### ASSIGNMENT:
Extract all lines from the data beneath that include the word "archives".

─── LISTED RECORDS

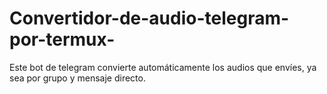 # Convertidor-de-audio-telegram-por-termux-
Este bot de telegram convierte automáticamente los audios que envíes, ya sea por grupo y mensaje directo.
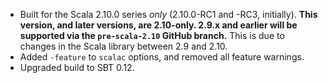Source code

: * Built for the Scala 2.10.0 series _only_ (2.10.0-RC1 and -RC3, initially).
  **This version, and later versions, are 2.10-only. 2.9.x and earlier will be
  supported via the `pre-scala-2.10` GitHub branch.** This is due to changes
  in the Scala library between 2.9 and 2.10.
* Added `-feature` to `scalac` options, and removed all feature warnings.
* Upgraded build to SBT 0.12.
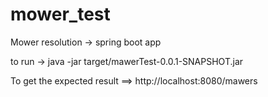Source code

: # mower_test
Mower resolution -> spring boot app

to run -> java -jar target/mawerTest-0.0.1-SNAPSHOT.jar

To get the expected result ==> http://localhost:8080/mawers
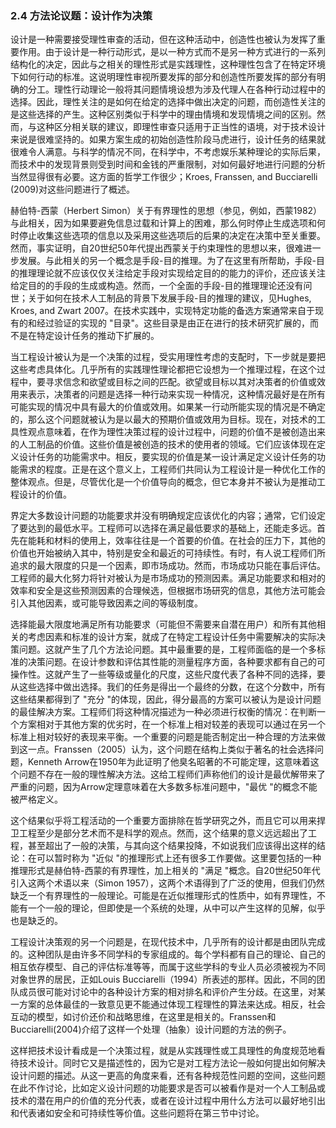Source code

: ### 2.4 方法论议题：设计作为决策
设计是一种需要接受理性审查的活动，但在这种活动中，创造性也被认为发挥了重要作用。由于设计是一种行动形式，是以一种方式而不是另一种方式进行的一系列结构化的决定，因此与之相关的理性形式是实践理性，这种理性包含了在特定环境下如何行动的标准。这说明理性审视所要发挥的部分和创造性所要发挥的部分有明确的分工。理性行动理论一般将其问题情境设想为涉及代理人在各种行动过程中的选择。因此，理性关注的是如何在给定的选择中做出决定的问题，而创造性关注的是这些选择的产生。这种区别类似于科学中的理由情境和发现情境之间的区别。然而，与这种区分相关联的建议，即理性审查只适用于正当性的语境，对于技术设计来说是很难坚持的。如果方案生成的初始创造性阶段马虎进行，设计任务的结果就很难令人满意。与科学的情况不同，在科学中，不考虑娱乐某种理论的实际后果，而技术中的发现背景则受到时间和金钱的严重限制，对如何最好地进行问题的分析当然显得很有必要。这方面的哲学工作很少；Kroes, Franssen, and Bucciarelli (2009)对这些问题进行了概述。

赫伯特-西蒙（Herbert Simon）关于有界理性的思想（参见，例如，西蒙1982）与此相关，因为如果要避免信息过载和计算上的困难，那么何时停止生成选项和何时停止收集这些选项的信息以及采用这些选项后的后果的决定在决策中至关重要。然而，事实证明，自20世纪50年代提出西蒙关于约束理性的思想以来，很难进一步发展。与此相关的另一个概念是手段-目的推理。为了在这里有所帮助，手段-目的推理理论就不应该仅仅关注给定手段对实现给定目的的能力的评价，还应该关注给定目的的手段的生成或构造。然而，一个全面的手段-目的推理理论还没有问世；关于如何在技术人工制品的背景下发展手段-目的推理的建议，见Hughes, Kroes, and Zwart 2007。在技术实践中，实现特定功能的备选方案通常来自于现有的和经过验证的实现的 "目录"。这些目录是由正在进行的技术研究扩展的，而不是在特定设计任务的推动下扩展的。

当工程设计被认为是一个决策的过程，受实用理性考虑的支配时，下一步就是要把这些考虑具体化。几乎所有的实践理性理论都把它设想为一个推理过程，在这个过程中，要寻求信念和欲望或目标之间的匹配。欲望或目标以其对决策者的价值或效用来表示，决策者的问题是选择一种行动来实现一种情况，这种情况最好是在所有可能实现的情况中具有最大的价值或效用。如果某一行动所能实现的情况是不确定的，那么这个问题就被认为是以最大的预期价值或效用为目标。现在，对技术的工具性观点意味着，在作为理性决策过程的设计过程中，问题的价值不是被创造出来的人工制品的价值。这些价值是被创造的技术的使用者的领域。它们应该体现在定义设计任务的功能需求中。相反，要实现的价值是某一设计满足定义设计任务的功能需求的程度。正是在这个意义上，工程师们共同认为工程设计是一种优化工作的整体观点。但是，尽管优化是一个价值导向的概念，但它本身并不被认为是推动工程设计的价值。

界定大多数设计问题的功能要求并没有明确规定应该优化的内容；通常，它们设定了要达到的最低水平。工程师可以选择在满足最低要求的基础上，还能走多远。首先在能耗和材料的使用上，效率往往是一个首要的价值。在社会的压力下，其他的价值也开始被纳入其中，特别是安全和最近的可持续性。有时，有人说工程师们所追求的最大限度的只是一个因素，即市场成功。然而，市场成功只能在事后评估。工程师的最大化努力将针对被认为是市场成功的预测因素。满足功能要求和相对的效率和安全是这些预测因素的合理候选，但根据市场研究的信息，其他方法可能会引入其他因素，或可能导致因素之间的等级制度。

选择能最大限度地满足所有功能要求（可能但不需要来自潜在用户）和所有其他相关的考虑因素和标准的设计方案，就成了在特定工程设计任务中需要解决的实际决策问题。这就产生了几个方法论问题。其中最重要的是，工程师面临的是一个多标准的决策问题。在设计参数和评估其性能的测量程序方面，各种要求都有自己的可操作性。这就产生了一些等级或量化的尺度，这些尺度代表了各种不同的选择，要从这些选择中做出选择。我们的任务是得出一个最终的分数，在这个分数中，所有这些结果都得到了 "充分 "的体现，因此，得分最高的方案可以被认为是设计问题的最佳解决方案。工程师们将这种情况描述为一种必须进行权衡的情况：在判断一个方案相对于其他方案的优劣时，在一个标准上相对较差的表现可以通过在另一个标准上相对较好的表现来平衡。一个重要的问题是能否制定出一种合理的方法来做到这一点。Franssen（2005）认为，这个问题在结构上类似于著名的社会选择问题，Kenneth Arrow在1950年为此证明了他臭名昭著的不可能定理，这意味着这个问题不存在一般的理性解决方法。这给工程师们声称他们的设计是最优解带来了严重的问题，因为Arrow定理意味着在大多数多标准问题中，"最优 "的概念不能被严格定义。

这个结果似乎将工程活动的一个重要方面排除在哲学研究之外，而且它可以用来捍卫工程至少是部分艺术而不是科学的观点。然而，这个结果的意义远远超出了工程，甚至超出了一般的决策，与其向这个结果投降，不如说我们应该得出这样的结论：在可以暂时称为 "近似 "的推理形式上还有很多工作要做。这里要包括的一种推理形式是赫伯特-西蒙的有界理性，加上相关的 "满足 "概念。自20世纪50年代引入这两个术语以来（Simon 1957），这两个术语得到了广泛的使用，但我们仍然缺乏一个有界理性的一般理论。可能是在近似推理形式的性质中，如有界理性，不能有一个一般的理论，但即使是一个系统的处理，从中可以产生这样的见解，似乎也是缺乏的。

工程设计决策观的另一个问题是，在现代技术中，几乎所有的设计都是由团队完成的。这种团队是由许多不同学科的专家组成的。每个学科都有自己的理论、自己的相互依存模型、自己的评估标准等等，而属于这些学科的专业人员必须被视为不同对象世界的居民，正如Louis Bucciarelli（1994）所表述的那样。因此，不同的团队成员很可能对讨论中的各种设计方案的相对排名和评价产生分歧。在这里，对某一方案的总体最佳的一致意见更不能通过体现工程理性的算法来达成。相反，社会互动的模型，如讨价还价和战略思维，在这里是相关的。Franssen和Bucciarelli(2004)介绍了这样一个处理（抽象）设计问题的方法的例子。

这样把技术设计看成是一个决策过程，就是从实践理性或工具理性的角度规范地看待技术设计。同时它又是描述性的，因为它是对工程方法论一般如何提出如何解决设计问题的描述。从这一更高的角度来看，还有各种规范性问题的空间，这些问题在此不作讨论，比如定义设计问题的功能要求是否可以被看作是对一个人工制品或技术的潜在用户的价值的充分代表，或者在设计过程中用什么方法可以最好地引出和代表诸如安全和可持续性等价值。这些问题将在第三节中讨论。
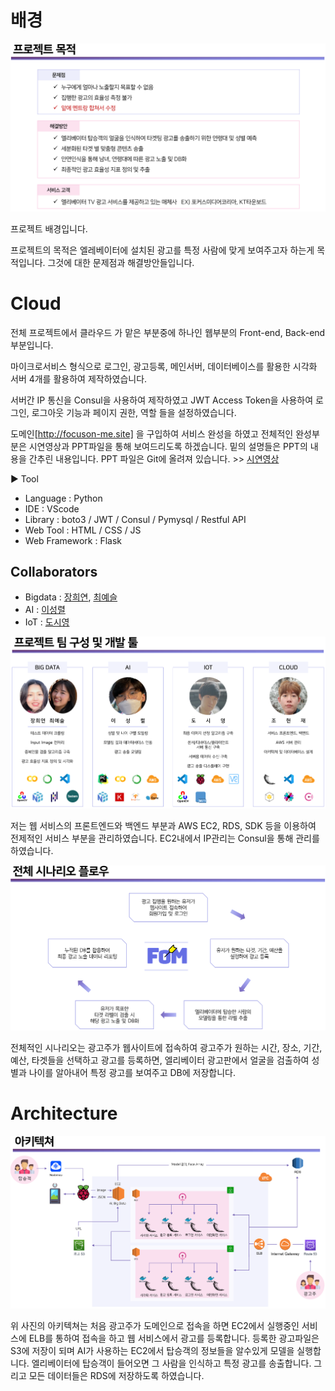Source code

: # 배경

![image-20210602161811659](README.assets/image-20210602161811659.png)

프로젝트 배경입니다. 

프로젝트의 목적은 엘레베이터에 설치된 광고를 특정 사람에 맞게 보여주고자 하는게 목적입니다. 그것에 대한 문제점과 해결방안들입니다.



# Cloud

전체 프로젝트에서 클라우드 가 맡은 부분중에 하나인 웹부분의 Front-end, Back-end 부분입니다.

마이크로서비스 형식으로 로그인, 광고등록, 메인서버, 데이터베이스를 활용한 시각화 서버 4개를 활용하여 제작하였습니다.

서버간 IP 통신을 Consul을 사용하여 제작하였고 JWT Access Token을 사용하여 로그인, 로그아웃 기능과 페이지 권한, 역할 들을 설정하였습니다.

도메인[http://focuson-me.site] 을 구입하여 서비스 완성을 하였고 전체적인 완성부분은  시연영상과 PPT파일을 통해 보여드리도록 하겠습니다.  밑의 설명들은 PPT의 내용을 간추린 내용입니다. PPT 파일은 Git에 올려져 있습니다.  >> [시연영상](https://youtu.be/ilDDUEYq-VQ)



▶ Tool

- Language : Python
- IDE : VScode
- Library : boto3 / JWT / Consul / Pymysql / Restful API
- Web Tool : HTML / CSS / JS
- Web Framework : Flask



## Collaborators

- Bigdata : [장희연](https://github.com/hiiiiyeon), [최예슬](https://github.com/yschoi9930)
- AI : [이성렬](https://github.com/leesungryul)
- IoT : [도시영](https://github.com/dsy-sw)



![image-20210602155556065](README.assets/image-20210602155556065.png)

저는 웹 서비스의 프론트엔드와 백엔드 부분과 AWS EC2, RDS, SDK 등을 이용하여 전제적인 서비스 부분을 관리하였습니다. EC2내에서 IP관리는 Consul을 통해 관리를 하였습니다.



![image-20210602161920700](README.assets/image-20210602161920700.png)

전체적인 시나리오는 광고주가 웹사이트에 접속하여 광고주가 원하는 시간, 장소, 기간, 예산, 타겟들을 선택하고 광고를 등록하면, 엘리베이터 광고판에서 얼굴을 검출하여 성별과 나이를 알아내어 특정 광고를 보여주고 DB에 저장합니다.



# Architecture

![image-20210602160215706](README.assets/image-20210602160215706.png)

위 사진의 아키텍쳐는 처음 광고주가 도메인으로 접속을 하면 EC2에서 실행중인 서비스에 ELB를 통하여 접속을 하고 웹 서비스에서 광고를 등록합니다. 등록한 광고파일은 S3에 저장이 되며 AI가 사용하는 EC2에서 탑승객의 정보들을 알수있게 모델을 실행합니다. 엘리베이터에 탑승객이 들어오면 그 사람을 인식하고 특정 광고를 송출합니다. 그리고 모든 데이터들은 RDS에 저장하도록 하였습니다.
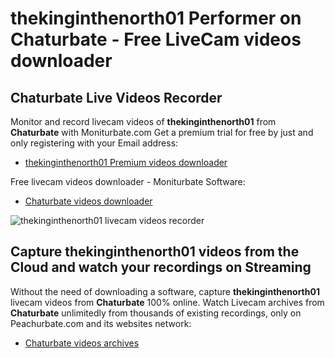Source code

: # thekinginthenorth01 Performer on Chaturbate - Free LiveCam videos downloader

## Chaturbate Live Videos Recorder

Monitor and record livecam videos of **thekinginthenorth01** from **Chaturbate** with Moniturbate.com
Get a premium trial for free by just and only registering with your Email address:
* [thekinginthenorth01 Premium videos downloader](https://moniturbate.com/request-demo-licence-key.html)

Free livecam videos downloader - Moniturbate Software:
* [Chaturbate videos downloader](https://moniturbate.com/moniturbate-download-software.html)

![thekinginthenorth01 livecam videos recorder](https://peachurnet.com/templates/moniturbate-software.png)


## Capture thekinginthenorth01 videos from the Cloud and watch your recordings on Streaming

Without the need of downloading a software, capture **thekinginthenorth01** livecam videos from **Chaturbate** 100% online.
Watch Livecam archives from **Chaturbate** unlimitedly from thousands of existing recordings, only on Peachurbate.com and its websites network:
* [Chaturbate videos archives](https://peachurnet.com/)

──────

### RESULT FOR THIS EXERCISE:
Watch Livecam archives from **Chaturbate** unlimitedly from thousands of existing recordings, only on Peachurbate.com and its websites network:
* [Chaturbate videos archives](https://peachurnet.com/)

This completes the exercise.